Thermospheric wind measurements in the polar region

Abstract

Ion and neutral winds at an altitude of about 225 km in the polar cap F-region have been determined from the motion of barium and strontium tracers released from sounding rockets launched in 1971 and 1972. The neutral wind measured at 0800 local time, 67° north geographic latitude, and just equatorward of the polar cusp, was 94 m/s directed about 51° west of geographic north. Motion of a second cloud deployed farther north during the same flight indicated that the velocity of an air cell which has passed through the polar cusp was affected very little by the local perturbation. An analysis of the motion of the equatorward cloud using a local approximation and including ion drag and Coriolis terms is reasonably consistent with models based on satellite drag and recent in situ measurements of the thermospheric temperature distribution. Due to the low ion density in the winter ionosphere the wind was geostrophic and had a large poleward component even at 0800 where the pressure gradient was southwest.

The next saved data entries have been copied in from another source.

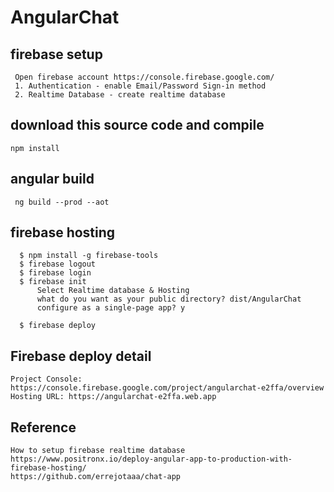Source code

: # AngularChat

## firebase setup
     Open firebase account https://console.firebase.google.com/
     1. Authentication - enable Email/Password Sign-in method
     2. Realtime Database - create realtime database

## download this source code and compile
    npm install

## angular build
     ng build --prod --aot

## firebase hosting
      $ npm install -g firebase-tools
      $ firebase logout
      $ firebase login
      $ firebase init
          Select Realtime database & Hosting
          what do you want as your public directory? dist/AngularChat
          configure as a single-page app? y

      $ firebase deploy

## Firebase deploy detail

    Project Console: https://console.firebase.google.com/project/angularchat-e2ffa/overview
    Hosting URL: https://angularchat-e2ffa.web.app

## Reference
    How to setup firebase realtime database
    https://www.positronx.io/deploy-angular-app-to-production-with-firebase-hosting/
    https://github.com/errejotaaa/chat-app
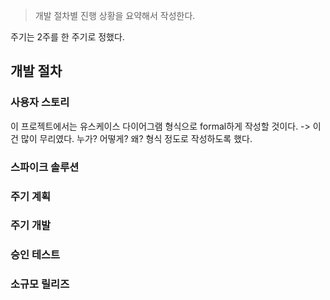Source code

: > 개발 절차별 진행 상황을 요약해서 작성한다.

주기는 2주를 한 주기로 정했다.

## 개발 절차

### 사용자 스토리
이 프로젝트에서는 유스케이스 다이어그램 형식으로 formal하게 작성할 것이다.
-> 이건 많이 무리였다.
누가? 어떻게? 왜? 형식 정도로 작성하도록 했다.

### 스파이크 솔루션


### 주기 계획


### 주기 개발


### 승인 테스트


### 소규모 릴리즈
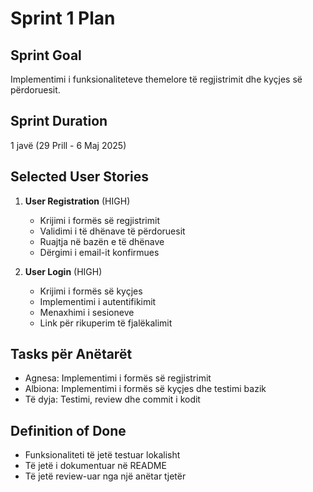 # Sprint 1 Plan

## Sprint Goal
Implementimi i funksionaliteteve themelore të regjistrimit dhe kyçjes së përdoruesit.

## Sprint Duration
1 javë (29 Prill - 6 Maj 2025)

## Selected User Stories
1. **User Registration** (HIGH)  
   - Krijimi i formës së regjistrimit  
   - Validimi i të dhënave të përdoruesit  
   - Ruajtja në bazën e të dhënave  
   - Dërgimi i email-it konfirmues

2. **User Login** (HIGH)  
   - Krijimi i formës së kyçjes  
   - Implementimi i autentifikimit  
   - Menaxhimi i sesioneve  
   - Link për rikuperim të fjalëkalimit

## Tasks për Anëtarët
- Agnesa: Implementimi i formës së regjistrimit
- Albiona: Implementimi i formës së kyçjes dhe testimi bazik
- Të dyja: Testimi, review dhe commit i kodit

## Definition of Done
- Funksionaliteti të jetë testuar lokalisht
- Të jetë i dokumentuar në README
- Të jetë review-uar nga një anëtar tjetër

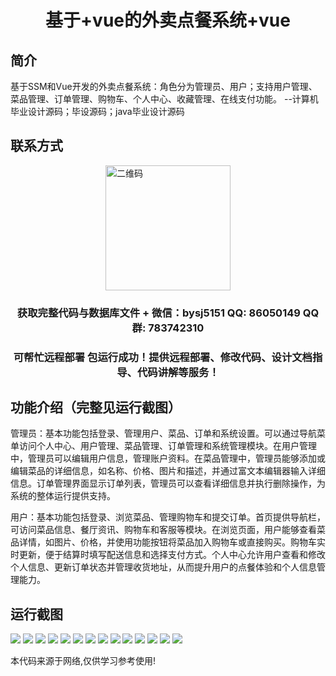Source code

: <p><h1 align="center">基于+vue的外卖点餐系统+vue</h1></p>

## 简介
基于SSM和Vue开发的外卖点餐系统：角色分为管理员、用户；支持用户管理、菜品管理、订单管理、购物车、个人中心、收藏管理、在线支付功能。    --计算机毕业设计源码；毕设源码；java毕业设计源码


## 联系方式
<img src="https://bs-1329754181.cos.ap-shanghai.myqcloud.com/wx.jpg" alt="二维码" style="display: block; margin: 0 auto;" width="200px">
<p><h3 align="center">获取完整代码与数据库文件 + 微信：bysj5151 QQ: 86050149 QQ群: 783742310</h3></p>
<p><h3 align="center">可帮忙远程部署 包运行成功！提供远程部署、修改代码、设计文档指导、代码讲解等服务！</h3></p>

## 功能介绍（完整见运行截图）
管理员：基本功能包括登录、管理用户、菜品、订单和系统设置。可以通过导航菜单访问个人中心、用户管理、菜品管理、订单管理和系统管理模块。在用户管理中，管理员可以编辑用户信息，管理账户资料。在菜品管理中，管理员能够添加或编辑菜品的详细信息，如名称、价格、图片和描述，并通过富文本编辑器输入详细信息。订单管理界面显示订单列表，管理员可以查看详细信息并执行删除操作，为系统的整体运行提供支持。

用户：基本功能包括登录、浏览菜品、管理购物车和提交订单。首页提供导航栏，可访问菜品信息、餐厅资讯、购物车和客服等模块。在浏览页面，用户能够查看菜品详情，如图片、价格，并使用功能按钮将菜品加入购物车或直接购买。购物车实时更新，便于结算时填写配送信息和选择支付方式。个人中心允许用户查看和修改个人信息、更新订单状态并管理收货地址，从而提升用户的点餐体验和个人信息管理能力。


## 运行截图
![](https://bs-1329754181.cos.ap-shanghai.myqcloud.com/ssm/TakeoutOrderingSystem/img/001.jpg)
![](https://bs-1329754181.cos.ap-shanghai.myqcloud.com/ssm/TakeoutOrderingSystem/img/002.jpg)
![](https://bs-1329754181.cos.ap-shanghai.myqcloud.com/ssm/TakeoutOrderingSystem/img/003.jpg)
![](https://bs-1329754181.cos.ap-shanghai.myqcloud.com/ssm/TakeoutOrderingSystem/img/004.jpg)
![](https://bs-1329754181.cos.ap-shanghai.myqcloud.com/ssm/TakeoutOrderingSystem/img/005.jpg)
![](https://bs-1329754181.cos.ap-shanghai.myqcloud.com/ssm/TakeoutOrderingSystem/img/006.jpg)
![](https://bs-1329754181.cos.ap-shanghai.myqcloud.com/ssm/TakeoutOrderingSystem/img/007.jpg)
![](https://bs-1329754181.cos.ap-shanghai.myqcloud.com/ssm/TakeoutOrderingSystem/img/008.jpg)
![](https://bs-1329754181.cos.ap-shanghai.myqcloud.com/ssm/TakeoutOrderingSystem/img/009.jpg)
![](https://bs-1329754181.cos.ap-shanghai.myqcloud.com/ssm/TakeoutOrderingSystem/img/010.jpg)
![](https://bs-1329754181.cos.ap-shanghai.myqcloud.com/ssm/TakeoutOrderingSystem/img/011.jpg)
![](https://bs-1329754181.cos.ap-shanghai.myqcloud.com/ssm/TakeoutOrderingSystem/img/012.jpg)
![](https://bs-1329754181.cos.ap-shanghai.myqcloud.com/ssm/TakeoutOrderingSystem/img/013.jpg)
![](https://bs-1329754181.cos.ap-shanghai.myqcloud.com/ssm/TakeoutOrderingSystem/img/014.jpg)

<p>本代码来源于网络,仅供学习参考使用!</p>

These data, taken together with the ion drag due to enhanced density from particle precipitation in the cusp and anti-sunward ion flow across the polar cap, suggest that the thermospheric winds blow strongly from day to night across the winter polar cap. Winds measured near midnight during two events in August were directed south geographically and had magnitudes of 254 m/s and 333 m/s. These velocities are more than a factor of two higher than predicted from thermospheric pressure gradients driven solely by solar thermal effects and could be due to distortion of the thermospheric temperature distribution by heating in the auroral oval. Another possibility is that high ion velocities in the polar cap, coupled with enhanced plasma density due to particle precipitation in the polar cap, put the neutral air in motion at higher latitudes. The inertia in this motion could then keep the flow anti-sunward even when the ion density has decayed sufficiently that ions no longer can strongly effect the neutrals. The analysis suggests that inertial terms as well as ion drag and non-solar heating are important in any attempt to construct a detailed model of high latitude thermospheric winds.